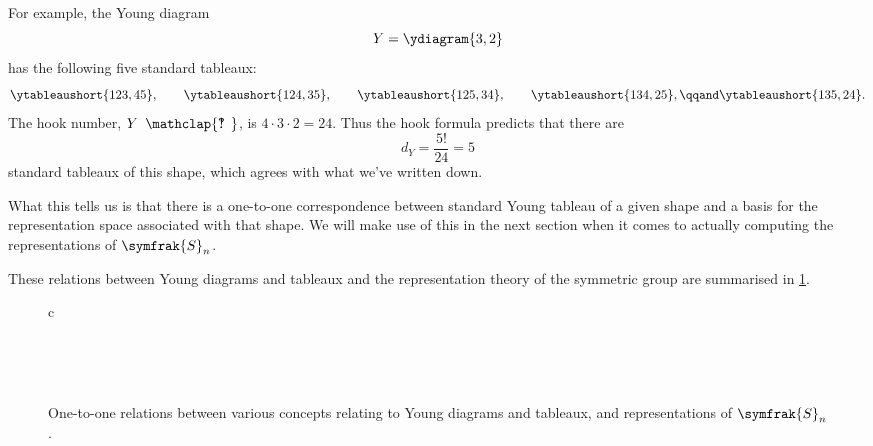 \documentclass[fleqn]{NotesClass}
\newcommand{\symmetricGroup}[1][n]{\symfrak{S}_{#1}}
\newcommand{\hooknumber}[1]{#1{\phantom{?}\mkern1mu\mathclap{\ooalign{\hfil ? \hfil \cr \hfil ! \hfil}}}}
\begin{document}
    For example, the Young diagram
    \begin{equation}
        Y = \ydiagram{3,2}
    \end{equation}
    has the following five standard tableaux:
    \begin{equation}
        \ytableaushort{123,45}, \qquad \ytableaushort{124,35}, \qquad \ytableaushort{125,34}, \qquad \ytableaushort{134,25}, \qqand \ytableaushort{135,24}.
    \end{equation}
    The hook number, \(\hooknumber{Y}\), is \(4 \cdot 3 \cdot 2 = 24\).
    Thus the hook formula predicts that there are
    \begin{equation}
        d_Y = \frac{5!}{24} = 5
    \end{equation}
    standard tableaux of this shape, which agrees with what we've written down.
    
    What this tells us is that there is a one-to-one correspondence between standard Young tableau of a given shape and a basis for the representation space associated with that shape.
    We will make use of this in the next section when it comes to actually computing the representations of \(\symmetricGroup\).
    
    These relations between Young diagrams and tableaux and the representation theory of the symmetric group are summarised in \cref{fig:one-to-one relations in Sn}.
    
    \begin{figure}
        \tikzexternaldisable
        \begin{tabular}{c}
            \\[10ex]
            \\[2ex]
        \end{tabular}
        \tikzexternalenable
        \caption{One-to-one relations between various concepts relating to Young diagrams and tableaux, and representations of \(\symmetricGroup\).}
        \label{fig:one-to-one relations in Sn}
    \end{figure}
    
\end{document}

##########

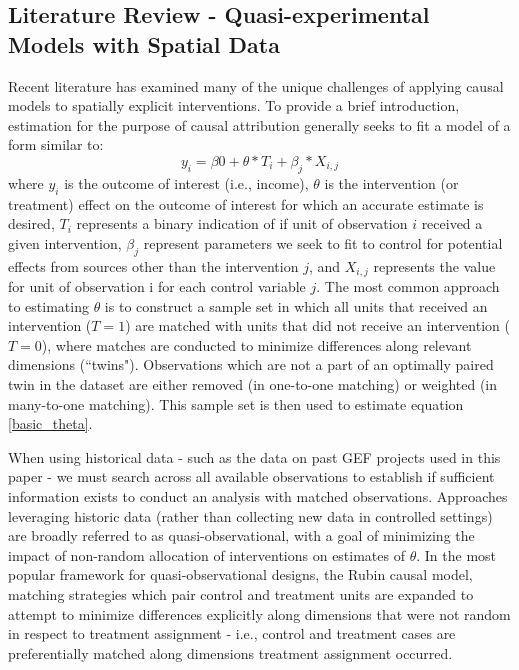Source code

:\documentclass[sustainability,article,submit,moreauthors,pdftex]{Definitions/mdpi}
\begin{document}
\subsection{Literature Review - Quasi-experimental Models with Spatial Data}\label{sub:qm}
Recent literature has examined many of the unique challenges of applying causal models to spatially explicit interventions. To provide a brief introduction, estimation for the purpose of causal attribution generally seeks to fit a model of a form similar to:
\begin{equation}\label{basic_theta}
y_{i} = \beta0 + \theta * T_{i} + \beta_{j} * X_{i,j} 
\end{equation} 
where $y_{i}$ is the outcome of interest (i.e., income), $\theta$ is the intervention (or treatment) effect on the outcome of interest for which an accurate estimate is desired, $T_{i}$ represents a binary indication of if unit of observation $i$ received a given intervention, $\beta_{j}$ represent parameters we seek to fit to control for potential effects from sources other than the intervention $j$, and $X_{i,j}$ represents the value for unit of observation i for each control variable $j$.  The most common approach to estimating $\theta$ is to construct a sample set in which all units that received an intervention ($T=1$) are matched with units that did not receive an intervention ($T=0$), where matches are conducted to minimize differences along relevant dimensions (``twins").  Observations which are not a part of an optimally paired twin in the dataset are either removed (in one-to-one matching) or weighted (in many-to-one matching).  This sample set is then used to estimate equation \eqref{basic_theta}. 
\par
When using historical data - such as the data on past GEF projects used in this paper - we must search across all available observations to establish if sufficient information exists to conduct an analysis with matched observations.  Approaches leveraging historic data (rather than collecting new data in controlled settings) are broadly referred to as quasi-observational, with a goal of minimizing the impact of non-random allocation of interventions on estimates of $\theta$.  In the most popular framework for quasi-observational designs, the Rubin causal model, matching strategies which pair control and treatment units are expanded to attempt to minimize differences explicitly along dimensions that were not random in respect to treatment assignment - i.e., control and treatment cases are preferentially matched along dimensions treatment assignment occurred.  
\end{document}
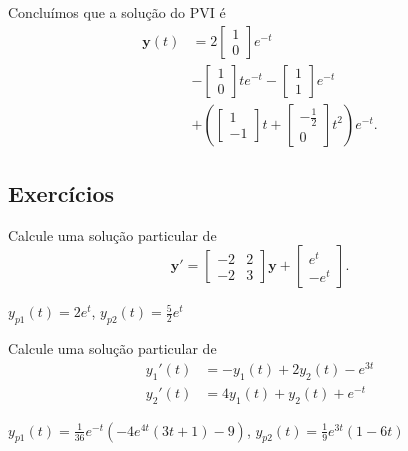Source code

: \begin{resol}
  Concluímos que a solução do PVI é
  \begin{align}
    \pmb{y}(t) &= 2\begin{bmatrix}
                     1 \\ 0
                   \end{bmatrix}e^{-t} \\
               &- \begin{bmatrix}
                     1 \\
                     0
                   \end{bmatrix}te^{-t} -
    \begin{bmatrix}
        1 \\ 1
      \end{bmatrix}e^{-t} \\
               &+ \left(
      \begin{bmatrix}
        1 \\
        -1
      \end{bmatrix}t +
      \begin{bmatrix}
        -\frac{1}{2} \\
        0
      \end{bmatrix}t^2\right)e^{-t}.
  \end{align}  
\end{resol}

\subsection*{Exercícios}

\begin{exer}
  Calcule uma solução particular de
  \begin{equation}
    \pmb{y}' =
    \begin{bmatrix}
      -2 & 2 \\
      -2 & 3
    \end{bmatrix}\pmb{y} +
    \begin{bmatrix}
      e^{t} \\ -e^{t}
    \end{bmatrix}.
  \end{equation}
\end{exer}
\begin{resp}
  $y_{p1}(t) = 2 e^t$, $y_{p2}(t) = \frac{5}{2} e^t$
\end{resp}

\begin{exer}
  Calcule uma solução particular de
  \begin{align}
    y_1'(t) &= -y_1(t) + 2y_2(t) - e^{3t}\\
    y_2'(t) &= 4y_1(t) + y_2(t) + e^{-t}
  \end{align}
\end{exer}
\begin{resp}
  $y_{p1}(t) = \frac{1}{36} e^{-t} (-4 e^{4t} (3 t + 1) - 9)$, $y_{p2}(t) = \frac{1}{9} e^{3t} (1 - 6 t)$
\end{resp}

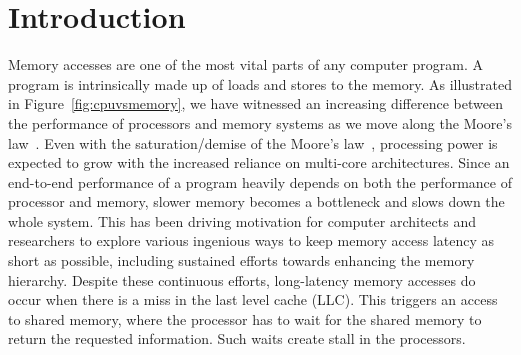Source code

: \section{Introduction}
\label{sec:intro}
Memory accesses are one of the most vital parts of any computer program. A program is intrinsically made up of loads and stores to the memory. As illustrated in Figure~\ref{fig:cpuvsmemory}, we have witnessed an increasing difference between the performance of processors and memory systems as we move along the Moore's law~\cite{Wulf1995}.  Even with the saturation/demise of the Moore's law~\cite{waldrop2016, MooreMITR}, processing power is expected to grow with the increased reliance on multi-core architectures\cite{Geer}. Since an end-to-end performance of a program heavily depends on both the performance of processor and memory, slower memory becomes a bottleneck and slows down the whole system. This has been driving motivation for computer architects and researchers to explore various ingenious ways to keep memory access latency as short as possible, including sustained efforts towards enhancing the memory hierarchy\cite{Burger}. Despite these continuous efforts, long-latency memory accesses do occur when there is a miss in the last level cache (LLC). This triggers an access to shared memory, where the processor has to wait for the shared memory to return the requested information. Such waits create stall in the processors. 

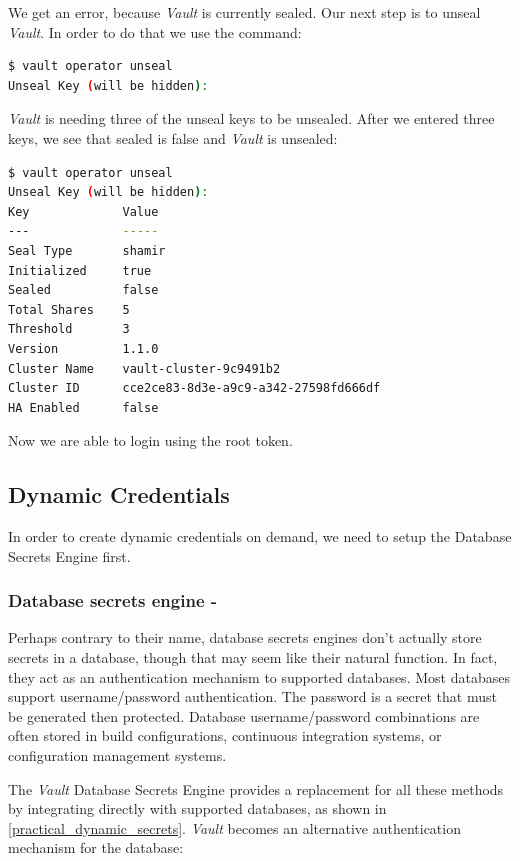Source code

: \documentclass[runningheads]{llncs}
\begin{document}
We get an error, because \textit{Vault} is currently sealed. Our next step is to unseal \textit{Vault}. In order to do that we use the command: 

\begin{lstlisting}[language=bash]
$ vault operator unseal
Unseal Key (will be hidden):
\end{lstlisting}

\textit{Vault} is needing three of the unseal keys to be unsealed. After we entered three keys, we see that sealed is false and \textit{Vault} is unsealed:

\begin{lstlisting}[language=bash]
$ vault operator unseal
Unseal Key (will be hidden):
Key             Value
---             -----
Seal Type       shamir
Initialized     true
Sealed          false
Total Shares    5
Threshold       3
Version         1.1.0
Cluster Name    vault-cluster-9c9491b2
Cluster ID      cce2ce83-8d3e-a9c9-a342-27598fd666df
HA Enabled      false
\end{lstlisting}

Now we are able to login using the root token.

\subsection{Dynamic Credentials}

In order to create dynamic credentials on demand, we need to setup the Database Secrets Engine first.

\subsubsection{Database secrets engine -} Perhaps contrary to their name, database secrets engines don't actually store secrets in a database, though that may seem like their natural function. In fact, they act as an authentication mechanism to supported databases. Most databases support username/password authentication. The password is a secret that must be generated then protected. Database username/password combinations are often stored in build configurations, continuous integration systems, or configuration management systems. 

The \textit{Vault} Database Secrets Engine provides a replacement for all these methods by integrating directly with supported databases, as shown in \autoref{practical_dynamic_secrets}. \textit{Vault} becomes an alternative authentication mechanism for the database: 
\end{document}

##########

**Assignment:**
Whenever the string "shape" shows up in a line of the records, copy that line.

**Output below:**
    standard tableaux of this shape, which agrees with what we've written down.
    What this tells us is that there is a one-to-one correspondence between standard Young tableau of a given shape and a basis for the representation space associated with that shape.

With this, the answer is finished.